Por que a adesão do Brasil contra Israel na CIJ está agitando a política em 2025
em 16 de julho de 2025 às 16:40A decisão do governo Lula em oficializar o apoio do Brasil à ação judicial na Corte Internacional de Justiça (CIJ) contra Israel vem causando reboliço tanto no cenário político nacional quanto internacional. A medida, que coloca o país ao lado da África do Sul e outros aliados, é vista como um gesto contundente na condenação das ações militares israelenses em Gaza. A notícia ganhou ainda mais força após declarações incisivas do próprio presidente Lula, colocando o Brasil no epicentro do debate mundial sobre direitos humanos e geopolítica.
O contexto do conflito entre Israel e Palestina ganhou um novo capítulo quando a África do Sul levou à CIJ uma acusação de genocídio contra Israel, alegando violações de direitos humanos na Faixa de Gaza. O Brasil agora entra oficialmente nesse processo, defendendo sua interpretação da Convenção da ONU sobre direitos humanos, enquanto pressiona por uma resposta internacional mais rígida ao impasse.
O que você vai ler neste artigo:
Movimentação diplomática: Brasil amplia presença internacional
A decisão de aderir à ação reflete um reposicionamento do Brasil na arena global.
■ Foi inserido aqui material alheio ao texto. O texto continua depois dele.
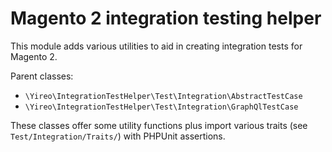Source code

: # Magento 2 integration testing helper
This module adds various utilities to aid in creating integration tests for Magento 2.

Parent classes:
- `\Yireo\IntegrationTestHelper\Test\Integration\AbstractTestCase`
- `\Yireo\IntegrationTestHelper\Test\Integration\GraphQlTestCase`

These classes offer some utility functions plus import various traits (see `Test/Integration/Traits/`) with PHPUnit assertions.
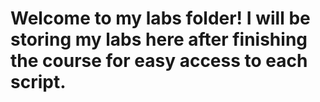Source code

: # Welcome to my labs folder! I will be storing my labs here after finishing the course for easy access to each script. 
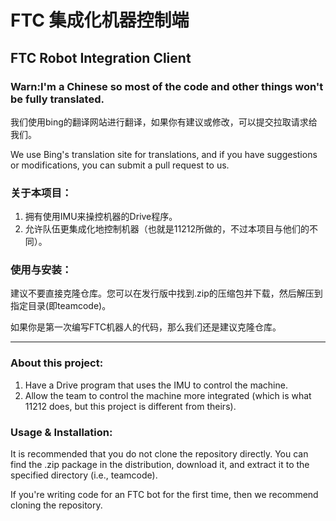 # FTC 集成化机器控制端
## FTC Robot Integration Client

### Warn:I'm a Chinese so most of the code and other things won't be fully translated.

我们使用bing的翻译网站进行翻译，如果你有建议或修改，可以提交拉取请求给我们。

We use Bing's translation site for translations, and if you have suggestions or modifications, you can submit a pull request to us.


### 关于本项目：

1. 拥有使用IMU来操控机器的Drive程序。
2. 允许队伍更集成化地控制机器（也就是11212所做的，不过本项目与他们的不同）。

### 使用与安装：

建议不要直接克隆仓库。您可以在发行版中找到.zip的压缩包并下载，然后解压到指定目录(即teamcode)。

如果你是第一次编写FTC机器人的代码，那么我们还是建议克隆仓库。

---

### About this project:

1. Have a Drive program that uses the IMU to control the machine.
2. Allow the team to control the machine more integrated (which is what 11212 does, but this project is different from theirs).

### Usage & Installation:

It is recommended that you do not clone the repository directly. You can find the .zip package in the distribution, download it, and extract it to the specified directory (i.e., teamcode).

If you're writing code for an FTC bot for the first time, then we recommend cloning the repository.
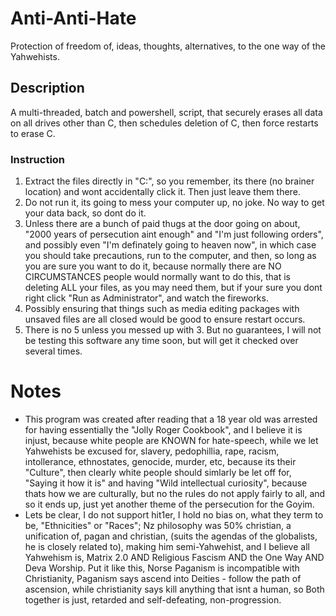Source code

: # Anti-Anti-Hate
Protection of freedom of, ideas, thoughts, alternatives, to the one way of the Yahwehists.

## Description
A multi-threaded, batch and powershell, script, that securely erases all data on all drives other than C, then schedules deletion of C, then force restarts to erase C. 

### Instruction
1. Extract the files directly in "C:\", so you remember, its there (no brainer location) and wont accidentally click it. Then just leave them there.
2. Do not run it, its going to mess your computer up, no joke. No way to get your data back, so dont do it. 
3. Unless there are a bunch of paid thugs at the door going on about, "2000 years of persecution aint enough" and "I'm just following orders", and possibly even "I'm definately going to heaven now", in which case you should take precautions, run to the computer, and then, so long as you are sure you want to do it, because normally there are NO CIRCUMSTANCES people would normally want to do this, that is deleting ALL your files, as you may need them, but if your sure you dont right click "Run as Administrator", and watch the fireworks. 
4. Possibly ensuring that things such as media editing packages with unsaved files are all closed would be good to ensure restart occurs. 
5. There is no 5 unless you messed up with 3. But no guarantees, I will not be testing this software any time soon, but will get it checked over several times.

# Notes
- This program was created after reading that a 18 year old was arrested for having essentially the "Jolly Roger Cookbook", and I believe it is injust, because white people are KNOWN for hate-speech, while we let Yahwehists be excused for, slavery, pedophillia, rape, racism, intollerance, ethnostates, genocide, murder, etc, because its their "Culture", then clearly white people should simlarly be let off for, "Saying it how it is" and having "Wild intellectual curiosity", because thats how we are culturally, but no the rules do not apply fairly to all, and so it ends up, just yet another theme of the persecution for the Goyim. 
- Lets be clear, I do not support hit1er, I hold no bias on, what they term to be, "Ethnicities" or "Races"; Nz philosophy was 50% christian, a unification of, pagan and christian, (suits the agendas of the globalists, he is closely related to), making him semi-Yahwehist, and I believe all Yahwehism is, Matrix 2.0 AND Religious Fascism AND the One Way AND Deva Worship. Put it like this, Norse Paganism is incompatible with Christianity, Paganism says ascend into Deities - follow the path of ascension, while christianity says kill anything that isnt a human, so Both together is just, retarded and self-defeating, non-progression.
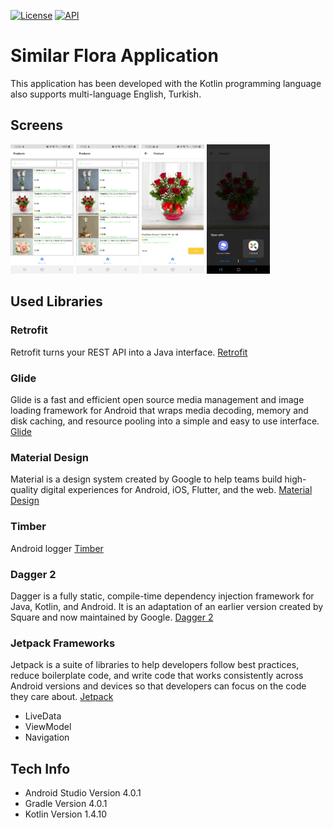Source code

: [![License](https://img.shields.io/badge/License-Apache%202.0-blue.svg)](https://opensource.org/licenses/Apache-2.0)
[![API](https://img.shields.io/badge/API-26%2B-red.svg?style=flat)](https://android-arsenal.com/api?level=26)
# Similar Flora Application
This application has been developed with the Kotlin programming language also supports multi-language English, Turkish.
## Screens
<div>
  <img src="/screens/Screenshot_20200913-133215_similarfloraexample.jpg" width="20%"/>
  <img src="/screens/Screenshot_20200913-133215_similarfloraexample.jpg" width="20%"/>
  <img src="/screens/Screenshot_20200913-133232_similarfloraexample.jpg" width="20%"/>
  <img src="/screens/Screenshot_20200913-133236_Android_System.jpg" width="20%"/>
</div>

## Used Libraries
### Retrofit
Retrofit turns your REST API into a Java interface.
[Retrofit](https://square.github.io/retrofit/)
### Glide
Glide is a fast and efficient open source media management and image loading framework for Android 
that wraps media decoding, memory and disk caching, and resource pooling into a simple and easy to 
use interface.
[Glide](http://bumptech.github.io/glide/)
### Material Design
Material is a design system created by Google to help teams build high-quality digital experiences 
for Android, iOS, Flutter, and the web.
[Material Design](https://material.io/)
### Timber
Android logger
[Timber](https://github.com/JakeWharton/timber)
### Dagger 2
Dagger is a fully static, compile-time dependency injection framework for Java, Kotlin, and Android. It is an adaptation of an earlier version created by Square and now maintained by Google.
[Dagger 2](https://dagger.dev/)
### Jetpack Frameworks
Jetpack is a suite of libraries to help developers follow best practices, reduce boilerplate code, and write code that works consistently across Android versions and devices so that developers can focus on the code they care about.
[Jetpack](https://developer.android.com/jetpack)
  - LiveData
  - ViewModel
  - Navigation
## Tech Info
  - Android Studio Version 4.0.1
  - Gradle Version 4.0.1
  - Kotlin Version 1.4.10
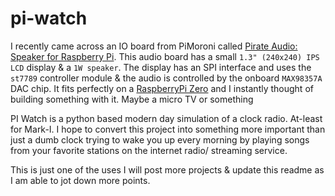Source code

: # pi-watch
 
I recently came across an IO board from PiMoroni called [Pirate Audio: Speaker for Raspberry Pi](https://shop.pimoroni.com/products/pirate-audio-mini-speaker?variant=31189753692243). This audio board has a small `1.3" (240x240) IPS LCD` display & a `1W speaker`. The display has an SPI interface and uses the `st7789` controller module & the audio is controlled by the onboard `MAX98357A` DAC chip. 
It fits perfectly on a [RaspberryPi Zero](https://www.raspberrypi.com/products/raspberry-pi-zero-2-w/) and I instantly thought of building something with it. Maybe a micro TV or something

PI Watch is a python based modern day simulation of a clock radio. At-least for Mark-I. 
I hope to convert this project into something more important than just a dumb clock trying to wake you up every morning 
by playing songs from your favorite stations on the internet radio/ streaming service.

This is just one of the uses I will post more projects & update this readme as I am able to jot down more points.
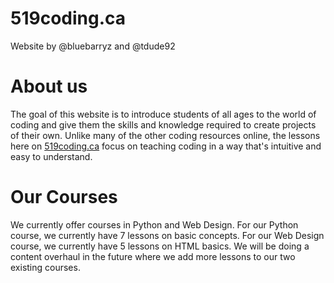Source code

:# 519coding.ca
Website by @bluebarryz and @tdude92

<h1>About us</h1>

The goal of this website is to introduce students of all ages to the world of coding and give them the skills and knowledge required to create projects of their own. Unlike many of the other coding resources online, the lessons here on <a href="https://519coding.github.io/519coding.ca/index.html" target="_blank">519coding.ca</a> focus on teaching coding in a way that's intuitive and easy to understand.

<h1>Our Courses</h1>

We currently offer courses in Python and Web Design. For our Python course, we currently have 7 lessons on basic concepts. For our Web Design course, we currently have 5 lessons on HTML basics. We will be doing a content overhaul in the future where we add more lessons to our two existing courses.

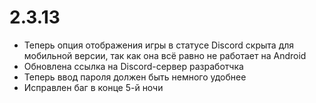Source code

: # 2.3.13

* Теперь опция отображения игры в статусе Discord скрыта для мобильной версии, так как она всё равно не работает на Android
* Обновлена ссылка на Discord-сервер разработчка
* Теперь ввод пароля должен быть немного удобнее
* Исправлен баг в конце 5-й ночи
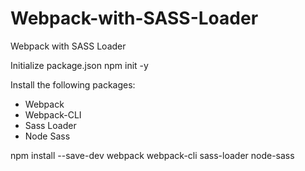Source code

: # Webpack-with-SASS-Loader
Webpack with SASS Loader

Initialize package.json
npm init -y

Install the following packages:
- Webpack
- Webpack-CLI
- Sass Loader
- Node Sass

npm install --save-dev webpack webpack-cli sass-loader node-sass
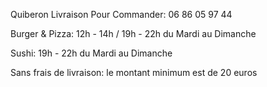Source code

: Quiberon Livraison
Pour Commander: 06 86 05 97 44

Burger & Pizza: 12h - 14h / 19h - 22h du Mardi au Dimanche

Sushi: 19h - 22h du Mardi au Dimanche

Sans frais de livraison: le montant minimum est de 20 euros

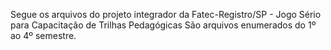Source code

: Segue os arquivos do projeto integrador da Fatec-Registro/SP - Jogo Sério para Capacitação de Trilhas Pedagógicas
São arquivos enumerados do 1º ao 4º semestre.
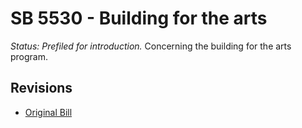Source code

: # SB 5530 - Building for the arts
*Status: Prefiled for introduction.*
Concerning the building for the arts program.

## Revisions
* [Original Bill](1/)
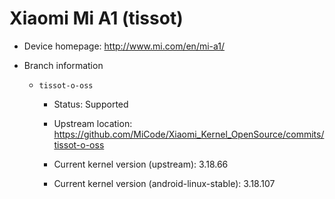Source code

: # Xiaomi Mi A1 (tissot)

* Device homepage: http://www.mi.com/en/mi-a1/

* Branch information

  * `tissot-o-oss`

    * Status: Supported

    * Upstream location: https://github.com/MiCode/Xiaomi_Kernel_OpenSource/commits/tissot-o-oss

    * Current kernel version (upstream): 3.18.66

    * Current kernel version (android-linux-stable): 3.18.107
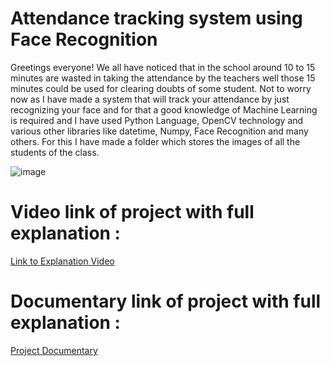 # Attendance tracking system using Face Recognition  

Greetings everyone! 
We all have noticed that in the school around 10 to 15 minutes are wasted in taking the attendance by the teachers well those 15 minutes could be used for clearing doubts of some student. Not to worry now as I have made a system that will track your attendance by just recognizing your face and for that a good knowledge of Machine Learning is required and I have used Python Language, OpenCV technology and various other libraries like datetime, Numpy, Face Recognition and many others. For this I have made a folder which stores the images of all the students of the class.  

![image](https://user-images.githubusercontent.com/105493783/170834686-a7252746-7afc-4958-b075-c0d7efbdc217.png)


# Video link of project with full explanation :
  
[Link to  Explanation Video](https://drive.google.com/file/d/1yvSC1A9HSEpIY2DoVGLQnm2MA1uZHpJc/view?usp=sharing)

# Documentary link of project with full explanation :
  
[Project Documentary](https://docs.google.com/document/d/1LflgozPzfZxqFnhup4SbBeD9a3y3nH3D/edit?usp=sharing&ouid=116561625683356334164&rtpof=true&sd=true)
Desde o início de seu atual mandato, Lula vem sinalizando mais autonomia e uma agenda pró-direitos humanos nas relações internacionais. Fontes do governo afirmam que o país pretende argumentar, perante a CIJ, que a convenção internacional está sendo desrespeitada pelo governo israelense e pede respostas efetivas.
Esse passo encerra uma tradição de equilíbrio que o Brasil mantinha e abraça o discurso forte em defesa dos palestinos. O chanceler Mauro Vieira reforçou essa linha em entrevista recente, destacando que o escalonamento do conflito forçou o Brasil a tomar uma posição mais assertiva. Segundo especialistas em Relações Internacionais, a decisão está alinhada com a trajetória diplomática do país, mas também carrega o risco de reações negativas por parte do Ocidente, especialmente dos Estados Unidos e grupos internos aliados a Israel.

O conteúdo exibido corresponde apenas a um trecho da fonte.